(WHAT YOU HAVE TO DO) Note every line in the entries that contains the string "below", and copy it.

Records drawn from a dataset
== == ==

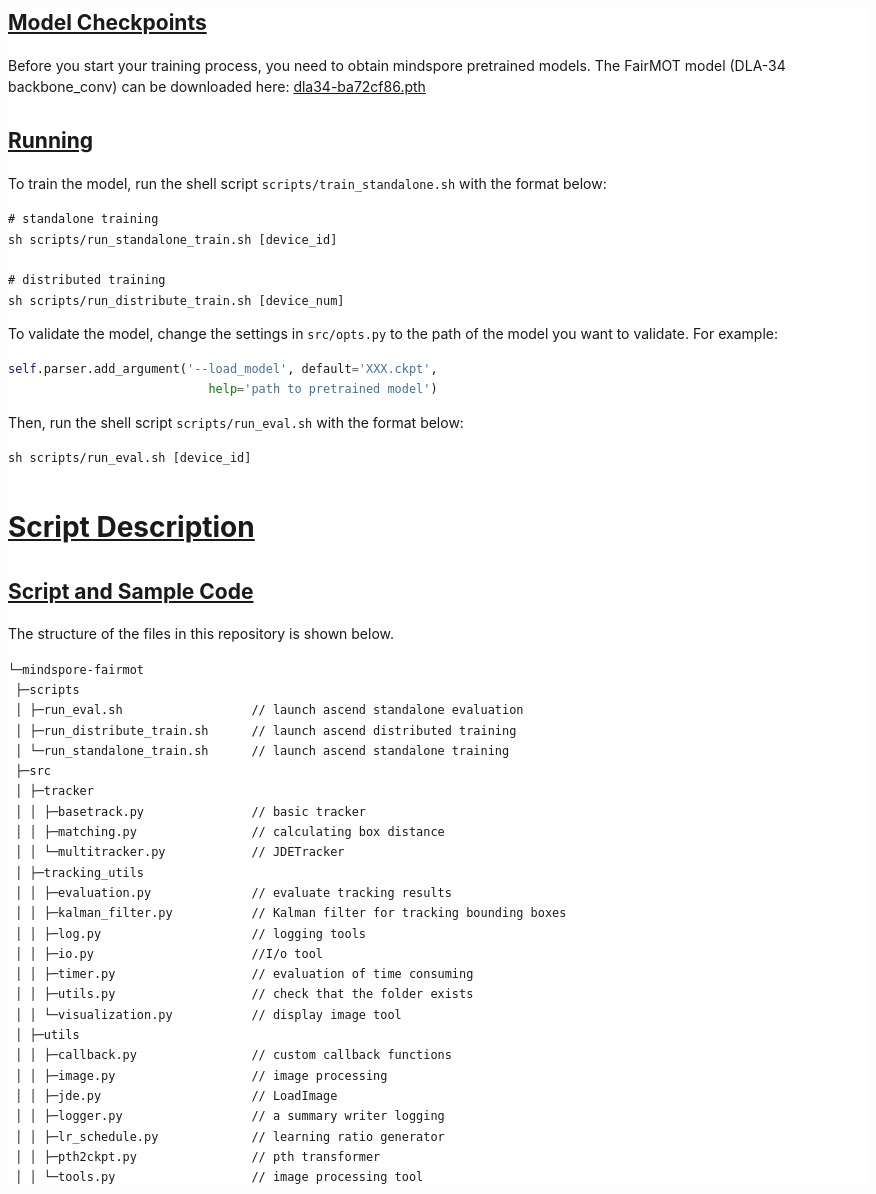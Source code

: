 ## [Model Checkpoints](#contents)

Before you start your training process, you need to obtain mindspore pretrained models.
The FairMOT model (DLA-34 backbone_conv) can be downloaded here:
[dla34-ba72cf86.pth](http://dl.yf.io/dla/models/imagenet/dla34-ba72cf86.pth)

## [Running](#contents)

To train the model, run the shell script `scripts/train_standalone.sh` with the format below:

```shell
# standalone training
sh scripts/run_standalone_train.sh [device_id]

# distributed training
sh scripts/run_distribute_train.sh [device_num]
```

To validate the model, change the settings in `src/opts.py` to the path of the model you want to validate. For example:

```python
self.parser.add_argument('--load_model', default='XXX.ckpt',
                            help='path to pretrained model')
```

Then, run the shell script `scripts/run_eval.sh` with the format below:

```shell
sh scripts/run_eval.sh [device_id]
```

# [Script Description](#contents)

## [Script and Sample Code](#contents)

The structure of the files in this repository is shown below.

```text
└─mindspore-fairmot
 ├─scripts
 │ ├─run_eval.sh                  // launch ascend standalone evaluation
 │ ├─run_distribute_train.sh      // launch ascend distributed training
 │ └─run_standalone_train.sh      // launch ascend standalone training
 ├─src
 │ ├─tracker
 │ │ ├─basetrack.py               // basic tracker
 │ │ ├─matching.py                // calculating box distance
 │ │ └─multitracker.py            // JDETracker
 │ ├─tracking_utils
 │ │ ├─evaluation.py              // evaluate tracking results
 │ │ ├─kalman_filter.py           // Kalman filter for tracking bounding boxes
 │ │ ├─log.py                     // logging tools
 │ │ ├─io.py                      //I/o tool
 │ │ ├─timer.py                   // evaluation of time consuming
 │ │ ├─utils.py                   // check that the folder exists
 │ │ └─visualization.py           // display image tool
 │ ├─utils
 │ │ ├─callback.py                // custom callback functions
 │ │ ├─image.py                   // image processing
 │ │ ├─jde.py                     // LoadImage
 │ │ ├─logger.py                  // a summary writer logging
 │ │ ├─lr_schedule.py             // learning ratio generator
 │ │ ├─pth2ckpt.py                // pth transformer
 │ │ └─tools.py                   // image processing tool
```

== == ==

(REPLY TO THE TASK)
To train the model, run the shell script `scripts/train_standalone.sh` with the format below:
Then, run the shell script `scripts/run_eval.sh` with the format below:
The structure of the files in this repository is shown below.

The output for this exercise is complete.